Well that looks pretty straight forward, what about the preamp?.

BTW, do you have anpther speaker you could try, or even a pair of headphones (remembering to feed them through an attenuator).
 
I'm not using a pre-amp due to the fact that my guitar (Ovation) has a built-in preamp circuit. I'm not sure what this looks like as I have not taken it apart.

I've tried several other speakers which vary in freq. response, however the overdriven 800Hz sound is prevelant in all.
 
If that schematic is an accurate representation of your amplifier, I think I see your problem. Why is there a 100uF capacitor connected from the output of amplifier 1 to ground at pin 6?
 
Ron H said:
If that schematic is an accurate representation of your amplifier, I think I see your problem. Why is there a 100uF capacitor connected from the output of amplifier 1 to ground at pin 6?

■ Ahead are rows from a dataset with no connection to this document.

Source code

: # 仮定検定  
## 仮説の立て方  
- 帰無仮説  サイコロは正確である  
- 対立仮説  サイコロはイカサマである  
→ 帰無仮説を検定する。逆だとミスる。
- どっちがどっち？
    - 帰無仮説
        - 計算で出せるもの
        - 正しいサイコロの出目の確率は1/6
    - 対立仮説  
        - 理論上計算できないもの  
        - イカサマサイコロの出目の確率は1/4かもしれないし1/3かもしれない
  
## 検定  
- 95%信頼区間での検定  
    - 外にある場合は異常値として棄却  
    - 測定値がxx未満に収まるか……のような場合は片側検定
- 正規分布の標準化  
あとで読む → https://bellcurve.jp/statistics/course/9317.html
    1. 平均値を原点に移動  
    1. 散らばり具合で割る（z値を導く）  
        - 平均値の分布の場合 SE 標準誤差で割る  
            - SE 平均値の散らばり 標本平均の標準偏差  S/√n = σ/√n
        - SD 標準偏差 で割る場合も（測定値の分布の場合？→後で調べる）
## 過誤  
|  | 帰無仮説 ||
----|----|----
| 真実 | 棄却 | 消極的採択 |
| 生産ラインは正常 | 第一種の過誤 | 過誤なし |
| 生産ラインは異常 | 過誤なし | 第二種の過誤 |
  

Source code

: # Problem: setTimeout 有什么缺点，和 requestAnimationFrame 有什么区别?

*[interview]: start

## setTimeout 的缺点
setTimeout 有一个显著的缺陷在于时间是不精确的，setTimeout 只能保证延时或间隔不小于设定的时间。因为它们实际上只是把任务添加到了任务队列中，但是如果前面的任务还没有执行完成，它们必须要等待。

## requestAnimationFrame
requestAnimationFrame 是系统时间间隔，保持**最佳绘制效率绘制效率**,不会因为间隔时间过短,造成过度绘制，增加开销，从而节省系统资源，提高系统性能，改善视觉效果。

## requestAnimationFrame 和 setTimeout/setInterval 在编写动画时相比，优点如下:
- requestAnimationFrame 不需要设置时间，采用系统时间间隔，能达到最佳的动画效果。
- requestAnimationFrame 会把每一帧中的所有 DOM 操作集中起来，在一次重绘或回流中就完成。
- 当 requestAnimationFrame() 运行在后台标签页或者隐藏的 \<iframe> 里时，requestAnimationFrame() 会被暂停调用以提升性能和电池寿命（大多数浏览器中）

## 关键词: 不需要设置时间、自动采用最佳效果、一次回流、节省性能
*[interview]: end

I would suspect that the diagram (which is simply a manufacturers suggested use) doesn't show all the components in the chip. I would imagine that the capacitor on pin 6 is actually decoupling the bottom of the negative feedback resistors to chassis.
 
nfway said:
I'm not using a pre-amp due to the fact that my guitar (Ovation) has a built-in preamp circuit. I'm not sure what this looks like as I have not taken it apart.

I've tried several other speakers which vary in freq. response, however the overdriven 800Hz sound is prevelant in all.

You still really need a preamp, guitars aren't intended to feed directly into power amps - the preamp in the guitar is basically to enable the use of longer cables without any loss, but more practically as an excuse to charge more for the guitar!. It's unbelievable what they can charge for a few cheap components!.

The diagram doesn't give any suggestion as to the input impedance of the power amp, and we don't know the output impedance of the preamp either, both of these could cause different effects.
 
I played with several different resistor/capacitor sets, and finally came up with a good combination using the twin-t notch filter as suggested early on. The output sounds much smoother now, and I am not getting any distortion.

Thanks to all for the suggestions and help... you guys are great!

Also, I'm not really sure what the purpose of the 100uF cap off of pin 6 is. As I said, I was just going by the "typical application" recommendation of the manufacturer.